Home About The Codist RSS Feed

Writing Multithreaded Code Is Like Juggling Chainsaws
Feb 05, 2008 19:24 perm link Readers: 12639

Writing multithreaded code is like juggling chainsaws; amazing when it works and truly sucky when it doesn't.

Right now at my job I am writing the foundation for a transaction processing cluster in Java, so I'm immersed in lots and lots of threads and interacting applications. When you are processing 8000 of something per second, any problems in your approach or in your choice of frameworks is magnified.
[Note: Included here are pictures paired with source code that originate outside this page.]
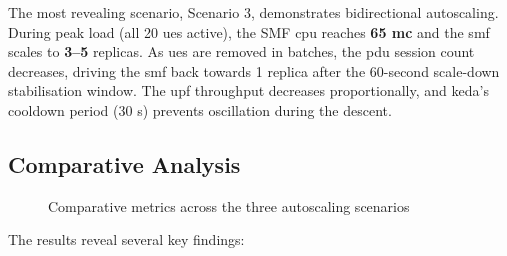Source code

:The most revealing scenario, Scenario 3, demonstrates bidirectional autoscaling. During peak load (all 20 \glspl{ue} active), the SMF \gls{cpu} reaches \textbf{65 mc} and the \gls{smf} scales to \textbf{3–5} replicas. As \glspl{ue} are removed in batches, the \gls{pdu} session count decreases, driving the \gls{smf} back towards 1 replica after the 60-second scale-down stabilisation window. The \gls{upf} throughput decreases proportionally, and \gls{keda}'s cooldown period (30 s) prevents oscillation during the descent.

\subsection{Comparative Analysis}

\begin{figure}[H]
  \centering
  \caption{Comparative metrics across the three autoscaling scenarios}
  \label{fig:comparison}
\end{figure}

The results reveal several key findings:


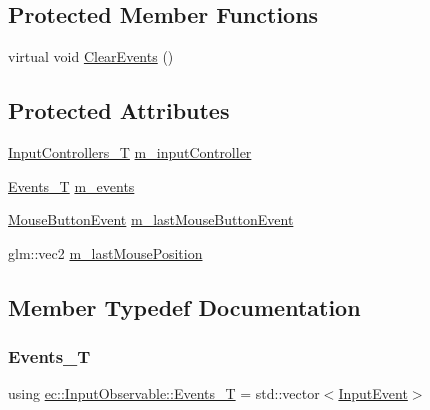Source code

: \subsection*{Protected Member Functions}
\begin{DoxyCompactItemize}
\item 
virtual void \mbox{\hyperlink{classec_1_1_input_observable_a5af16f48a5bdca46229a6b5bc7769e2d}{Clear\+Events}} ()
\end{DoxyCompactItemize}
\subsection*{Protected Attributes}
\begin{DoxyCompactItemize}
\item 
\mbox{\hyperlink{classec_1_1_input_observable_afd4bca548fe9829c5fc6c0ab33254162}{Input\+Controllers\+\_\+T}} \mbox{\hyperlink{classec_1_1_input_observable_a9347ea13a20dd152cd76e0016947a802}{m\+\_\+input\+Controller}}
\item 
\mbox{\hyperlink{classec_1_1_input_observable_a9b63c8acbcbfc0f99d2964493ac52925}{Events\+\_\+T}} \mbox{\hyperlink{classec_1_1_input_observable_af83e9f99bec60cdce82b129fa457c6ab}{m\+\_\+events}}
\item 
\mbox{\hyperlink{structec_1_1_mouse_button_event}{Mouse\+Button\+Event}} \mbox{\hyperlink{classec_1_1_input_observable_adaecb6c67b919793de0a178810b54f96}{m\+\_\+last\+Mouse\+Button\+Event}}
\item 
glm\+::vec2 \mbox{\hyperlink{classec_1_1_input_observable_ae6fefe31977d17fd0ef4ab394433b08d}{m\+\_\+last\+Mouse\+Position}}
\end{DoxyCompactItemize}


\subsection{Member Typedef Documentation}
\mbox{\label{classec_1_1_input_observable_a9b63c8acbcbfc0f99d2964493ac52925}} 
\subsubsection{\texorpdfstring{Events\+\_\+T}{Events\_T}}
{\footnotesize\ttfamily using \mbox{\hyperlink{classec_1_1_input_observable_a9b63c8acbcbfc0f99d2964493ac52925}{ec\+::\+Input\+Observable\+::\+Events\+\_\+T}} =  std\+::vector$<$\mbox{\hyperlink{structec_1_1_input_event}{Input\+Event}}$>$}

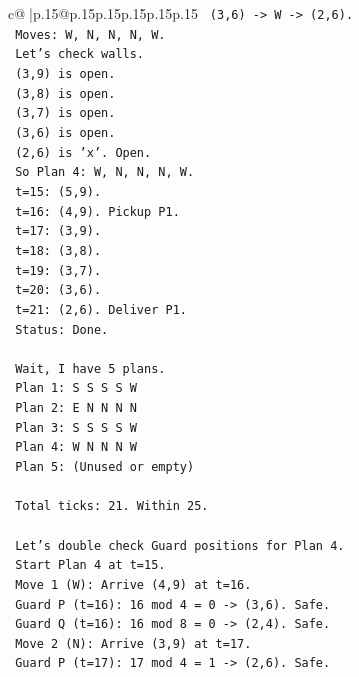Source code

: \documentclass{article}
\begin{document}
{\begin{supertabular}{c@{$\;$}|p{.15\linewidth}@{}p{.15\linewidth}p{.15\linewidth}p{.15\linewidth}p{.15\linewidth}p{.15\linewidth}}
{{{\texttt{      (3,6) {-}> W {-}> (2,6).} \\
\texttt{      Moves: W, N, N, N, W.} \\
\texttt{      Let's check walls.} \\
\texttt{      (3,9) is open.} \\
\texttt{      (3,8) is open.} \\
\texttt{      (3,7) is open.} \\
\texttt{      (3,6) is open.} \\
\texttt{      (2,6) is 'x'. Open.} \\
\texttt{      So Plan 4: W, N, N, N, W.} \\
\texttt{      t=15: (5,9).} \\
\texttt{      t=16: (4,9). Pickup P1.} \\
\texttt{      t=17: (3,9).} \\
\texttt{      t=18: (3,8).} \\
\texttt{      t=19: (3,7).} \\
\texttt{      t=20: (3,6).} \\
\texttt{      t=21: (2,6). Deliver P1.} \\
\texttt{      Status: Done.} \\
\\ 
\texttt{      Wait, I have 5 plans.} \\
\texttt{      Plan 1: S S S S W} \\
\texttt{      Plan 2: E N N N N} \\
\texttt{      Plan 3: S S S S W} \\
\texttt{      Plan 4: W N N N W} \\
\texttt{      Plan 5: (Unused or empty)} \\
\\ 
\texttt{      Total ticks: 21. Within 25.} \\
\\ 
\texttt{      Let's double check Guard positions for Plan 4.} \\
\texttt{      Start Plan 4 at t=15.} \\
\texttt{      Move 1 (W): Arrive (4,9) at t=16.} \\
\texttt{         Guard P (t=16): 16 mod 4 = 0 {-}> (3,6). Safe.} \\
\texttt{         Guard Q (t=16): 16 mod 8 = 0 {-}> (2,4). Safe.} \\
\texttt{      Move 2 (N): Arrive (3,9) at t=17.} \\
\texttt{         Guard P (t=17): 17 mod 4 = 1 {-}> (2,6). Safe.} \\
}}}
\end{supertabular}}
\end{document}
In job interviews, a popular question is "what is the major problem you have to solve in writing multithreaded code?" Generally, if they have read a little about it, they often say "avoiding deadlocks". If they have done a bit of thread coding, maybe in Swing, they might say "protected shared data". Only the truly experienced in complex threaded coding will say "avoiding doing nothing".

What's so bad about nothing? Assuming you can avoid deadlocks (generally not hard if you're disciplined) and understand when to protect data, when working in a complex high speed system you want to accomplish both of those basic requirements without slowing down the real work your threads are doing. In a Swing app, so a couple threads block for a while, or even less of a problem is a few waiting around for something to happen. In a large cluster of servers, having threads sitting around doing nothing is a waste of money. If Google is processing millions of searches daily, and half of their cpu's capacity is basically blocked waiting for some resource, it costs a lot of money and power: instead of 50,000 servers you need 100,000. That a hefty price to pay for poor thread coding.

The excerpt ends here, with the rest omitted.